- Exercise prompt
The required output is the lines below from the line containing "synergies and implementations" to the line containing "7) Must replicate, understand, and", inclusive, retyped exactly. No other lines belong in it.

- Saved data entries
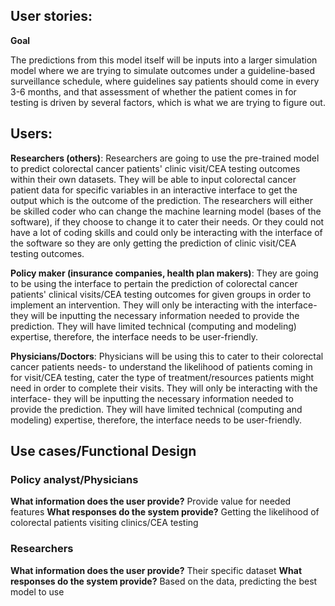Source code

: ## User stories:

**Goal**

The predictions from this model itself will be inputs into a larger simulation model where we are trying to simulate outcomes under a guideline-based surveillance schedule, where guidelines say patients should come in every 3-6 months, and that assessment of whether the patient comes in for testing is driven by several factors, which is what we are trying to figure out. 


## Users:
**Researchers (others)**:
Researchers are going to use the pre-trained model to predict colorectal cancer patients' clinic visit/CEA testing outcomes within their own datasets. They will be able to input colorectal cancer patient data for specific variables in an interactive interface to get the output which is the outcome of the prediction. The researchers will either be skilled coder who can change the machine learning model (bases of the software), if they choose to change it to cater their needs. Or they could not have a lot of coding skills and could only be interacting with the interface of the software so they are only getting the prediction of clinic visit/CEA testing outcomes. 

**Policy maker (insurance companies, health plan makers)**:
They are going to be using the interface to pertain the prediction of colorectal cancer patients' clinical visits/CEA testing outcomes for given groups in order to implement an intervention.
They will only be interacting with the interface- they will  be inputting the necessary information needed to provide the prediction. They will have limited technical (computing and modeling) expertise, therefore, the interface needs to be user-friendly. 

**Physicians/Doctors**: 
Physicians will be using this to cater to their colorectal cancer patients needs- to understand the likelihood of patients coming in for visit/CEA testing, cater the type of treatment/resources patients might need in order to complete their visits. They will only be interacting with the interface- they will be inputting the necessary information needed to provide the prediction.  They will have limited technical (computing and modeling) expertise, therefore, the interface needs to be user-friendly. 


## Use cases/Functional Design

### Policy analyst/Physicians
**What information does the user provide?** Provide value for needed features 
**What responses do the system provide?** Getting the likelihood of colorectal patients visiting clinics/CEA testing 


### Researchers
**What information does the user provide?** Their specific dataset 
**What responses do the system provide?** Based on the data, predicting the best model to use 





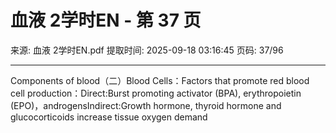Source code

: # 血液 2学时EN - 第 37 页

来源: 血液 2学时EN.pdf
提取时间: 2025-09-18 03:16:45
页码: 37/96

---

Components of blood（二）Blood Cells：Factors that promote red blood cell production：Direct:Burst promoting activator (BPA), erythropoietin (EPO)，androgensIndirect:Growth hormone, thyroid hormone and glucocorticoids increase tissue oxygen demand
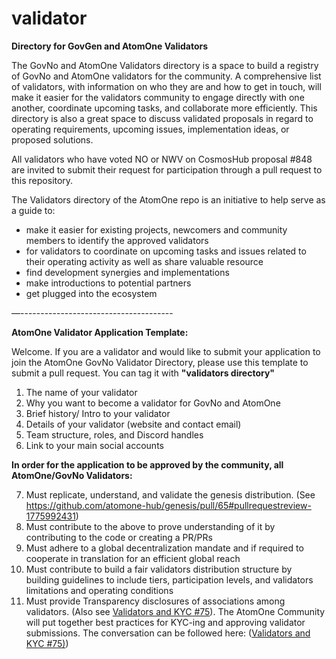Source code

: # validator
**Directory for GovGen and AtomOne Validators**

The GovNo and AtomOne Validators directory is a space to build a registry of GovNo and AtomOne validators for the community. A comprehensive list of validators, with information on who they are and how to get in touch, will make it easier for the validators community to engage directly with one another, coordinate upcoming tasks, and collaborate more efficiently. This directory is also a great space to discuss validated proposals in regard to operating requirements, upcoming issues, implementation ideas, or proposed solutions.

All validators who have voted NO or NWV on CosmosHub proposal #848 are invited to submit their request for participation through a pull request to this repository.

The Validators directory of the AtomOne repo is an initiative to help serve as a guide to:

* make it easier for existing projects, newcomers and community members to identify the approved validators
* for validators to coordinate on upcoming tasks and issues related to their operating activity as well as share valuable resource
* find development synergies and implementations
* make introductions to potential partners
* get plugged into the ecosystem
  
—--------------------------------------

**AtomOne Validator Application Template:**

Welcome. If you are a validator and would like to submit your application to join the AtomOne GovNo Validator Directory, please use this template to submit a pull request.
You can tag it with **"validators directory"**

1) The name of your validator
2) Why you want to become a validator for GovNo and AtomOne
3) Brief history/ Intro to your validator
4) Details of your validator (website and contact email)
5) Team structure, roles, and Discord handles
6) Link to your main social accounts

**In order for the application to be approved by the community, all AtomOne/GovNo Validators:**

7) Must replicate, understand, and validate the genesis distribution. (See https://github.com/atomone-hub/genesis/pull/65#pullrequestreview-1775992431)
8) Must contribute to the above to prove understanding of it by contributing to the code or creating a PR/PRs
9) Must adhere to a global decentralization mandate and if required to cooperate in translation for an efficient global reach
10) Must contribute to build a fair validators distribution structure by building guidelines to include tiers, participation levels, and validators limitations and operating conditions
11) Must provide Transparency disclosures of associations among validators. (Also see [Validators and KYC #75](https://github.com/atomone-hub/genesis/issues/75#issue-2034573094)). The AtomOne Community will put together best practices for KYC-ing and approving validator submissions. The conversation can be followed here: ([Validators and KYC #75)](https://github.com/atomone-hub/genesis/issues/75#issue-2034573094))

- Solution
* find development synergies and implementations
* make introductions to potential partners
* get plugged into the ecosystem
  
—--------------------------------------

**AtomOne Validator Application Template:**

Welcome. If you are a validator and would like to submit your application to join the AtomOne GovNo Validator Directory, please use this template to submit a pull request.
You can tag it with **"validators directory"**

1) The name of your validator
2) Why you want to become a validator for GovNo and AtomOne
3) Brief history/ Intro to your validator
4) Details of your validator (website and contact email)
5) Team structure, roles, and Discord handles
6) Link to your main social accounts

**In order for the application to be approved by the community, all AtomOne/GovNo Validators:**

7) Must replicate, understand, and validate the genesis distribution. (See https://github.com/atomone-hub/genesis/pull/65#pullrequestreview-1775992431)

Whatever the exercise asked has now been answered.